§ **TASK OBJECTIVE**
Please give the count of lines below with the string "mousepad" in them, and no other words.
/---
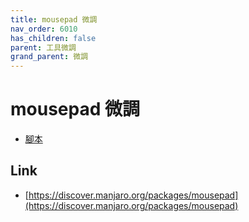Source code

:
 ```yaml
---
title: mousepad 微調
nav_order: 6010
has_children: false
parent: 工具微調
grand_parent: 微調
---
```



# mousepad 微調


* [腳本](https://github.com/samwhelp/note-about-manjaro/tree/gh-pages/_demo/adjustment/tool/mousepad)


## Link

* [https://discover.manjaro.org/packages/mousepad](https://discover.manjaro.org/packages/mousepad)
\---
§ **SOLUTION FOR THIS PROBLEM**
4